------ MATERIAL FOR THIS TASK ------

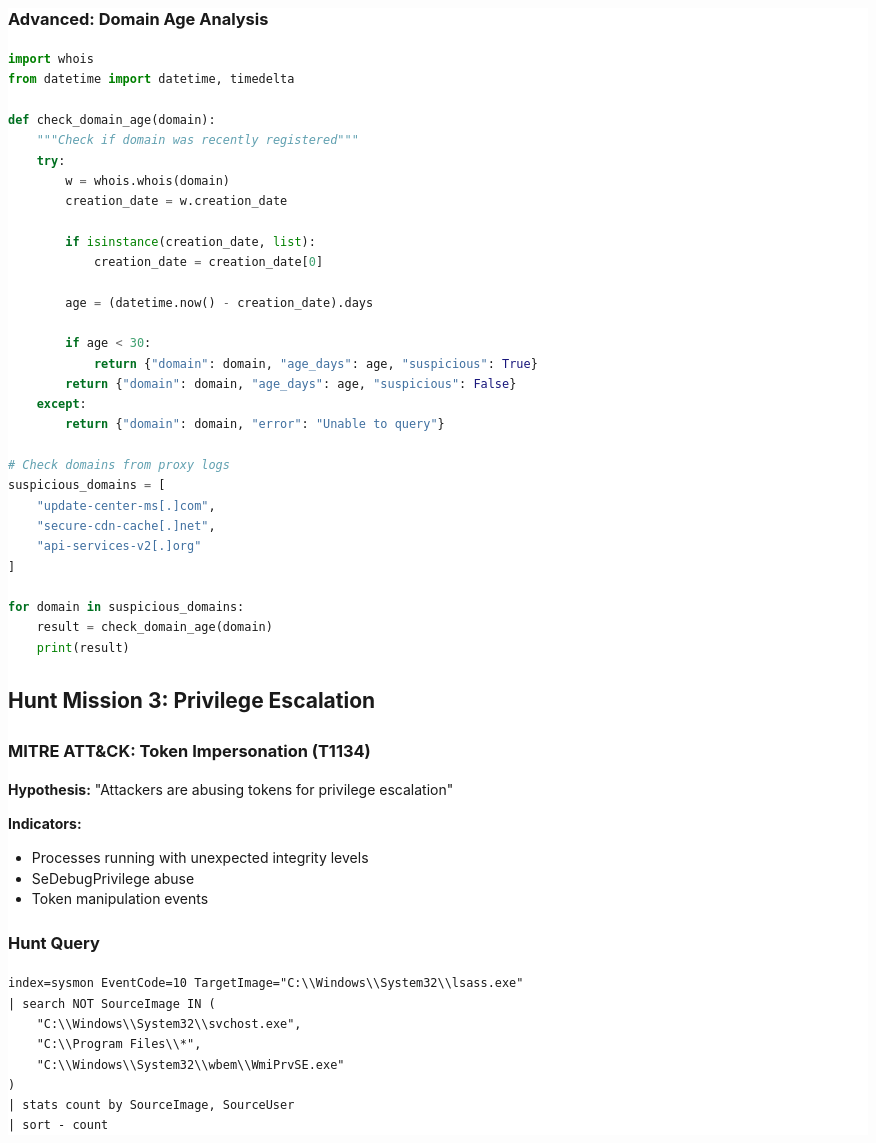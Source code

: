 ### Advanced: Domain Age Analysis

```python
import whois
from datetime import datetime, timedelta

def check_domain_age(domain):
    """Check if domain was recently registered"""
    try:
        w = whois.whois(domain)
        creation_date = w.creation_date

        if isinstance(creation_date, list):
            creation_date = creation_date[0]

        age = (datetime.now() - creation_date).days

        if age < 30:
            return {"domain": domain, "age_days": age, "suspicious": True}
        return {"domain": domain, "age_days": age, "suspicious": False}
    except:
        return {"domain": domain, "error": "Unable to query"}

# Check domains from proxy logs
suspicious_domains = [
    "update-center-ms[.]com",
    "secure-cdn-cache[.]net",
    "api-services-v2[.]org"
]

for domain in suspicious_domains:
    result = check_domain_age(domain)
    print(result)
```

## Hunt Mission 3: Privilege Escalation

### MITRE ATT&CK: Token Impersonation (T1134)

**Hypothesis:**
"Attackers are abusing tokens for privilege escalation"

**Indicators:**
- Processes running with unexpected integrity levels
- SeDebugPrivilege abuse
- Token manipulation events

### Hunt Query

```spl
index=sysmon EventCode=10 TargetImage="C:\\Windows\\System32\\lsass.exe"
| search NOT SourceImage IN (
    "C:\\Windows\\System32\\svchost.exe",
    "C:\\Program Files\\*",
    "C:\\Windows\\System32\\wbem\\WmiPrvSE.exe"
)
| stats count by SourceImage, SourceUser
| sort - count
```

------

Pull every line with the word "SourceImage" from the data.

### THE COMPLETED TASK
| search NOT SourceImage IN (
| stats count by SourceImage, SourceUser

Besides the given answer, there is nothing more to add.